[PATCH] Exploit Empty Regions in Young Gen to Enhance PS Full GC Performance
Stefan Johansson
stefan.johansson at oracle.com
Thu Oct 10 12:37:18 UTC 2019
Hi,
On 2019-10-10 13:06, Haoyu Li wrote:
> Hi Stefan,
>
> Thanks for your testing! One possible reason for the regressions in
> simple tests is that the region dependencies maybe not heavy enough.
> Because the locality of shadow regions is lower than that of heap
> regions, writing to shadow regions will be slower than to normal
> regions, and this is a part of the reason why I reuse shadow regions.
> Therefore, if only a few shadow regions are created and not reused, the
> overhead may not be amortized.
I guess it is something like this. I thought that for "easy" heaps the
shadow regions won't be used at all, and should therefor not really cost
anything.
>
> As to the OCA, it is the case that I'm the only person signing the
> agreement. Please let me know if you have any further questions.
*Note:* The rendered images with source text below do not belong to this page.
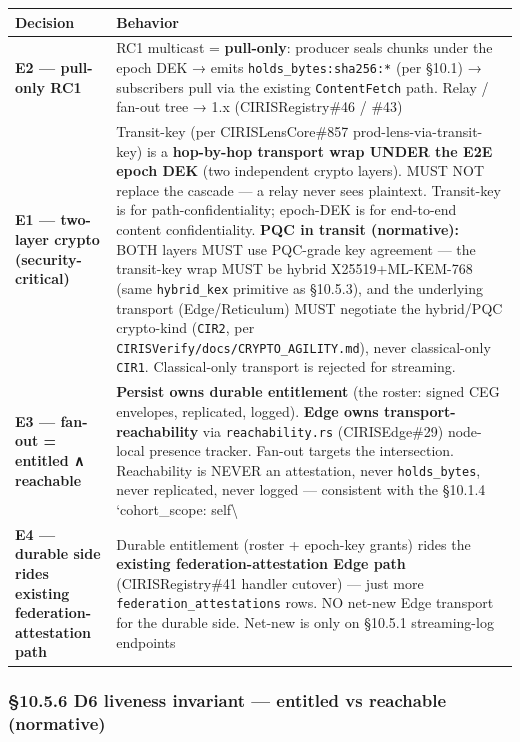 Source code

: \documentclass[10pt]{article}
\begin{document}
{\footnotesize
\begin{longtable}{|p{8.0cm}|p{8.0cm}|}\hline
\textbf{Decision} & \textbf{Behavior} \\ \hline\endhead
\textbf{E2 — pull-only RC1} & RC1 multicast = \textbf{pull-only}: producer seals chunks under the epoch DEK → emits \texttt{holds\_bytes:sha256:*} (per §10.1) → subscribers pull via the existing \texttt{ContentFetch} path. Relay / fan-out tree → 1.x (CIRISRegistry\#46 / \#43) \\ \hline
\textbf{E1 — two-layer crypto (security-critical)} & Transit-key (per CIRISLensCore\#857 prod-lens-via-transit-key) is a \textbf{hop-by-hop transport wrap UNDER the E2E epoch DEK} (two independent crypto layers). MUST NOT replace the cascade — a relay never sees plaintext. Transit-key is for path-confidentiality; epoch-DEK is for end-to-end content confidentiality. \textbf{PQC in transit (normative):} BOTH layers MUST use PQC-grade key agreement — the transit-key wrap MUST be hybrid X25519+ML-KEM-768 (same \texttt{hybrid\_kex} primitive as §10.5.3), and the underlying transport (Edge/Reticulum) MUST negotiate the hybrid/PQC crypto-kind (\texttt{CIR2}, per \texttt{CIRISVerify/docs/CRYPTO\_AGILITY.md}), never classical-only \texttt{CIR1}. Classical-only transport is rejected for streaming. \\ \hline
\textbf{E3 — fan-out = entitled ∧ reachable} & \textbf{Persist owns durable entitlement} (the roster: signed CEG envelopes, replicated, logged). \textbf{Edge owns transport-reachability} via \texttt{reachability.rs} (CIRISEdge\#29) node-local presence tracker. Fan-out targets the intersection. Reachability is NEVER an attestation, never \texttt{holds\_bytes}, never replicated, never logged — consistent with the §10.1.4 `cohort\_scope: self\textbackslash{} \\ \hline
\textbf{E4 — durable side rides existing federation-attestation path} & Durable entitlement (roster + epoch-key grants) rides the \textbf{existing federation-attestation Edge path} (CIRISRegistry\#41 handler cutover) — just more \texttt{federation\_attestations} rows. NO net-new Edge transport for the durable side. Net-new is only on §10.5.1 streaming-log endpoints \\ \hline
\end{longtable}}


\subsubsection*{§10.5.6 D6 liveness invariant — entitled vs reachable (normative)}
\end{document}
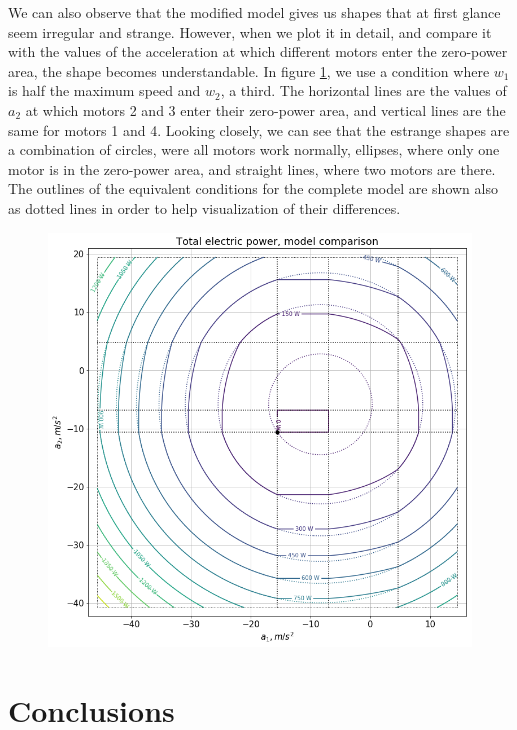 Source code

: \documentclass[12pt]{article}
\begin{document}
We can also observe that the modified model gives us shapes that at first glance seem irregular and strange. However, when we plot it in detail, and compare it with the values of the acceleration at which different motors enter the zero-power area, the shape becomes understandable. In figure \ref{fig:comparacion_modelos}, we use a condition where $w_1$ is half the maximum speed and $w_2$, a third. The horizontal lines are the values of $a_2$ at which motors 2 and 3 enter their zero-power area, and vertical lines are the same for motors 1 and 4. Looking closely, we can see that the estrange shapes are a combination of circles, were all motors work normally, ellipses, where only one motor is in the zero-power area, and straight lines, where two motors are there. The outlines of the equivalent conditions for the complete model are shown also as dotted lines in order to help visualization of their differences.

\begin{figure}[h]
	\centering
	\includegraphics[width=1\linewidth]{comparacion_modelos}
	\label{fig:comparacion_modelos}
\end{figure}

\section{Conclusions}
\end{document}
Thanks
> again!
Ok, so you are the sole author of the patch. The important part, as the
agreement states, is:
"no other person or entity, including my employer, has or will have
rights with respect my contributions"
Is that the case?
Thanks,
Stefan
>
> Best Regrads,
> Haoyu Li
>
> Stefan Johansson <stefan.johansson at oracle.com
> <mailto:stefan.johansson at oracle.com>> 于2019年10月8日周二 下午6:49写道:
>
> Hi Haoyu,
>
> I've done some more testing and I haven't seen any issues with the
> patch
> so far and the performance looks promising in most cases. For simple
> tests I've seen some regressions, but I'm not really sure why. Will do
> some more digging.
>
> To move forward with this the first thing we need to do is making sure
> that you being covered by the Oracle Contributor Agreement is enough.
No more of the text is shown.